**** Source material
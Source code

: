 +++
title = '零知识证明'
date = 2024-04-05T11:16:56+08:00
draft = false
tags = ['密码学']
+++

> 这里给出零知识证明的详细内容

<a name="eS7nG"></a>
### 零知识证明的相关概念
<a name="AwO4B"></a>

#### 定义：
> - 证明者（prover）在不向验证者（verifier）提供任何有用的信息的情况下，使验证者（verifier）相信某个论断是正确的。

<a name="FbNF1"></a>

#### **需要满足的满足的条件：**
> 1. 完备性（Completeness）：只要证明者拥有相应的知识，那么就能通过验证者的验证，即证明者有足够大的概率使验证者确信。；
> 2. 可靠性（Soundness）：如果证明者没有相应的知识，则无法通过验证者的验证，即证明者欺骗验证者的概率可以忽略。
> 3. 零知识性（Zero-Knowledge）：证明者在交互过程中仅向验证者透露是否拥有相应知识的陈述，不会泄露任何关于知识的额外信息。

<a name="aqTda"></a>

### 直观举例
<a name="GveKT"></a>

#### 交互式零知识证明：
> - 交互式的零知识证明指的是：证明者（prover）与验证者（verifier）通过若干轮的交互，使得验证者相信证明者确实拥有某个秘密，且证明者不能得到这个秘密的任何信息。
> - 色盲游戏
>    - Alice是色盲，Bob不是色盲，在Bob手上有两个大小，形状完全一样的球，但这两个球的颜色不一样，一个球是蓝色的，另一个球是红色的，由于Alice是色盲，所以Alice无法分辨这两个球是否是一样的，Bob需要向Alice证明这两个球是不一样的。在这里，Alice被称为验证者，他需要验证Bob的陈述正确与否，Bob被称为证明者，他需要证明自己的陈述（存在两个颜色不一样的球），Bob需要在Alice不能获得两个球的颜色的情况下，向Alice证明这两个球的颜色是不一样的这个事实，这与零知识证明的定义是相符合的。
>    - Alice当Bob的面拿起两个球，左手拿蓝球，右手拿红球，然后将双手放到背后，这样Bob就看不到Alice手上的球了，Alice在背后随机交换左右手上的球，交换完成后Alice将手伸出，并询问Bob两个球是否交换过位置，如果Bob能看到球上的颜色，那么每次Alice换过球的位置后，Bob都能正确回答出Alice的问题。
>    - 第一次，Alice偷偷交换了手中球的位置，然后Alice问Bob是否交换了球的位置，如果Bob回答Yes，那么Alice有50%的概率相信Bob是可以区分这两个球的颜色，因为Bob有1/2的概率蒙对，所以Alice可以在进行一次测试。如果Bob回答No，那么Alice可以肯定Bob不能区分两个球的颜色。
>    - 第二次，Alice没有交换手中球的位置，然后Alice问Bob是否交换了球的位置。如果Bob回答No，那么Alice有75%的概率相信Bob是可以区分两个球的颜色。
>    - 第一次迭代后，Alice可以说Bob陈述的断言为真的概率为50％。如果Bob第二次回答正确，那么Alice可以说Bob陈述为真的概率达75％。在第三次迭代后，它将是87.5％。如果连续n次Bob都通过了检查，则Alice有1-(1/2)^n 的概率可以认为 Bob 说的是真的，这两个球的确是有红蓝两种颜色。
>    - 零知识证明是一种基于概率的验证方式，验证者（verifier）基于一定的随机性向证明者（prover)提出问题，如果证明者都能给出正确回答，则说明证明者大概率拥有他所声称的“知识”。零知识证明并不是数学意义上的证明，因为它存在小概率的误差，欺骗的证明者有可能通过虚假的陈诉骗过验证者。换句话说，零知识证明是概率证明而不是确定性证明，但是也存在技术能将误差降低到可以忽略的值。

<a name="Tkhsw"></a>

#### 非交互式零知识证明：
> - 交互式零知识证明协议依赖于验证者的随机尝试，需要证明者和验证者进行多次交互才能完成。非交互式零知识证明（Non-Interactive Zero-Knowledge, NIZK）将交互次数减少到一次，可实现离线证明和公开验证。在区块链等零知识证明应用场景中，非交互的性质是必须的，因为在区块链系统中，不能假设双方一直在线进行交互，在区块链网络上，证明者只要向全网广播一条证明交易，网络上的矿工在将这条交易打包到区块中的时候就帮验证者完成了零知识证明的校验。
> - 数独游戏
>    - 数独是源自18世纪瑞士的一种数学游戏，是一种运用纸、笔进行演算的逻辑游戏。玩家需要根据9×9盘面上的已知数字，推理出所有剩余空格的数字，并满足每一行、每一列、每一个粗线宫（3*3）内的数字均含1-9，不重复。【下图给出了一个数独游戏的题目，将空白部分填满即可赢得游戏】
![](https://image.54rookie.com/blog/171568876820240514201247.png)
********
§ **Task to carry out**
Among the lines above, some may hold the string "非交互式零知识证明". State how many, giving the number alone.

§ **Output for this exercise**
2